(Stored data)
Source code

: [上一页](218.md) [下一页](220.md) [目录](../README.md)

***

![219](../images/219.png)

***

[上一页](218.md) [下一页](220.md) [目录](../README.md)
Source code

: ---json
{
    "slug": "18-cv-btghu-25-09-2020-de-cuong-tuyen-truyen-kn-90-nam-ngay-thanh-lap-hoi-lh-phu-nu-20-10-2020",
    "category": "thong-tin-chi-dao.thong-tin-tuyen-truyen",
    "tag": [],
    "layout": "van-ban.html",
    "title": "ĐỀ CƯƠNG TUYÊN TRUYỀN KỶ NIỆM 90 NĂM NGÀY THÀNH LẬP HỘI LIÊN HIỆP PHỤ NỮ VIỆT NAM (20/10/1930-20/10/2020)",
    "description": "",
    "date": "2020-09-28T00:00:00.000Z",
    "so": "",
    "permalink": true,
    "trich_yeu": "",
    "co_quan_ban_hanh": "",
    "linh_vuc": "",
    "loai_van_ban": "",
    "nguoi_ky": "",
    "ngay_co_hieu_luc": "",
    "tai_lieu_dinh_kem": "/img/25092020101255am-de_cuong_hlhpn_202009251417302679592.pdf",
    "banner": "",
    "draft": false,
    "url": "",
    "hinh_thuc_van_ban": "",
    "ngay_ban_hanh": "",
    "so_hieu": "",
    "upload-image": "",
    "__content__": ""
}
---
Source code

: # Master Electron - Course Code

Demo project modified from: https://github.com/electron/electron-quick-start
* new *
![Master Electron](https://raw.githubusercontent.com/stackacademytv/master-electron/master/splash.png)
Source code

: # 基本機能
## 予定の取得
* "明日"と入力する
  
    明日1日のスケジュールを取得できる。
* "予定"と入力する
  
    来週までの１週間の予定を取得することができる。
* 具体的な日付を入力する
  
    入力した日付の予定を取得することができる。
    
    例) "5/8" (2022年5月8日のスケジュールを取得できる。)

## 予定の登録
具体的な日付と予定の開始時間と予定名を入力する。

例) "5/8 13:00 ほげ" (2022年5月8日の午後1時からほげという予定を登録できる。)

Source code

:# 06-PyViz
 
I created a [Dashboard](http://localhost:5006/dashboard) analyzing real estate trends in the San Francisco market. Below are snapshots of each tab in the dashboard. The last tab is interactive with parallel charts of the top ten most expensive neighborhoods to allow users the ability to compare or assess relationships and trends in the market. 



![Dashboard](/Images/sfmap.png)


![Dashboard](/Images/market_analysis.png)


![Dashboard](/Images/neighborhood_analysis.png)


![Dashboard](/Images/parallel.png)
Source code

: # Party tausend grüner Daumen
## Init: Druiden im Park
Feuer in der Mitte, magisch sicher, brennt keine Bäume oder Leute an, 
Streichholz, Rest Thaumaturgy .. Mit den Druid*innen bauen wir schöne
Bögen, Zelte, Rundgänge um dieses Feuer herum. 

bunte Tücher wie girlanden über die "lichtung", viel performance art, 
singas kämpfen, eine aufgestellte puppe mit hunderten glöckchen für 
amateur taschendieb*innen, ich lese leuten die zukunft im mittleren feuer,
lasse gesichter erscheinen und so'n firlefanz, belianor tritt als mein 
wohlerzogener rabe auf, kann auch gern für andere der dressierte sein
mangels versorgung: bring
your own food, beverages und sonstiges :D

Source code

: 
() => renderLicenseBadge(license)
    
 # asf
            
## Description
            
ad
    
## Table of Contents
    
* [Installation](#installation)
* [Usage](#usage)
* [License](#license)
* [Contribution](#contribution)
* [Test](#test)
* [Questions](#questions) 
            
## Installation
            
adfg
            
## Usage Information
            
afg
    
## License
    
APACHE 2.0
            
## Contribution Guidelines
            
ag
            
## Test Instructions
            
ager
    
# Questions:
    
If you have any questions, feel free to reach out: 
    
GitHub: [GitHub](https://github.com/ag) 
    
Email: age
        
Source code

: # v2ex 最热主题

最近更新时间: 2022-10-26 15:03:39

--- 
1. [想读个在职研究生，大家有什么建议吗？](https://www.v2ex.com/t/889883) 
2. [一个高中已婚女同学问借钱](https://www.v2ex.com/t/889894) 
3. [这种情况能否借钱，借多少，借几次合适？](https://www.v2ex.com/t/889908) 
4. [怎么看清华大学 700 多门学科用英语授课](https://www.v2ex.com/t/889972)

◆ Description of the task
Every entry that appears above should be duplicated exactly.

◆ Written solution
Source code

: [上一页](218.md) [下一页](220.md) [目录](../README.md)

***

![219](../images/219.png)

***

[上一页](218.md) [下一页](220.md) [目录](../README.md)
Source code

: ---json
{
    "slug": "18-cv-btghu-25-09-2020-de-cuong-tuyen-truyen-kn-90-nam-ngay-thanh-lap-hoi-lh-phu-nu-20-10-2020",
    "category": "thong-tin-chi-dao.thong-tin-tuyen-truyen",
    "tag": [],
    "layout": "van-ban.html",
    "title": "ĐỀ CƯƠNG TUYÊN TRUYỀN KỶ NIỆM 90 NĂM NGÀY THÀNH LẬP HỘI LIÊN HIỆP PHỤ NỮ VIỆT NAM (20/10/1930-20/10/2020)",
    "description": "",
    "date": "2020-09-28T00:00:00.000Z",
    "so": "",
    "permalink": true,
    "trich_yeu": "",
    "co_quan_ban_hanh": "",
    "linh_vuc": "",
    "loai_van_ban": "",
    "nguoi_ky": "",
    "ngay_co_hieu_luc": "",
    "tai_lieu_dinh_kem": "/img/25092020101255am-de_cuong_hlhpn_202009251417302679592.pdf",
    "banner": "",
    "draft": false,
    "url": "",
    "hinh_thuc_van_ban": "",
    "ngay_ban_hanh": "",
    "so_hieu": "",
    "upload-image": "",
    "__content__": ""
}
---
Source code

: # Master Electron - Course Code

Demo project modified from: https://github.com/electron/electron-quick-start
* new *
![Master Electron](https://raw.githubusercontent.com/stackacademytv/master-electron/master/splash.png)
Source code

: # 基本機能
## 予定の取得
* "明日"と入力する
  
    明日1日のスケジュールを取得できる。
* "予定"と入力する
  
    来週までの１週間の予定を取得することができる。
* 具体的な日付を入力する
  
    入力した日付の予定を取得することができる。
    
    例) "5/8" (2022年5月8日のスケジュールを取得できる。)

## 予定の登録
具体的な日付と予定の開始時間と予定名を入力する。

例) "5/8 13:00 ほげ" (2022年5月8日の午後1時からほげという予定を登録できる。)

Source code

:# 06-PyViz
 
I created a [Dashboard](http://localhost:5006/dashboard) analyzing real estate trends in the San Francisco market. Below are snapshots of each tab in the dashboard. The last tab is interactive with parallel charts of the top ten most expensive neighborhoods to allow users the ability to compare or assess relationships and trends in the market. 



![Dashboard](/Images/sfmap.png)


![Dashboard](/Images/market_analysis.png)


![Dashboard](/Images/neighborhood_analysis.png)


![Dashboard](/Images/parallel.png)
Source code

: # Party tausend grüner Daumen
## Init: Druiden im Park
Feuer in der Mitte, magisch sicher, brennt keine Bäume oder Leute an, 
Streichholz, Rest Thaumaturgy .. Mit den Druid*innen bauen wir schöne
Bögen, Zelte, Rundgänge um dieses Feuer herum. 

bunte Tücher wie girlanden über die "lichtung", viel performance art, 
singas kämpfen, eine aufgestellte puppe mit hunderten glöckchen für 
amateur taschendieb*innen, ich lese leuten die zukunft im mittleren feuer,
lasse gesichter erscheinen und so'n firlefanz, belianor tritt als mein 
wohlerzogener rabe auf, kann auch gern für andere der dressierte sein
mangels versorgung: bring
your own food, beverages und sonstiges :D

Source code

: 
() => renderLicenseBadge(license)
    
 # asf
            
## Description
            
ad
    
## Table of Contents
    
* [Installation](#installation)
* [Usage](#usage)
* [License](#license)
* [Contribution](#contribution)
* [Test](#test)
* [Questions](#questions) 
            
## Installation
            
adfg
            
## Usage Information
            
afg
    
## License
    
APACHE 2.0
            
## Contribution Guidelines
            
ag
            
## Test Instructions
            
ager
    
# Questions:
    
If you have any questions, feel free to reach out: 
    
GitHub: [GitHub](https://github.com/ag) 
    
Email: age
        
Source code

: # v2ex 最热主题

最近更新时间: 2022-10-26 15:03:39

--- 
1. [想读个在职研究生，大家有什么建议吗？](https://www.v2ex.com/t/889883) 
2. [一个高中已婚女同学问借钱](https://www.v2ex.com/t/889894) 
3. [这种情况能否借钱，借多少，借几次合适？](https://www.v2ex.com/t/889908) 
4. [怎么看清华大学 700 多门学科用英语授课](https://www.v2ex.com/t/889972)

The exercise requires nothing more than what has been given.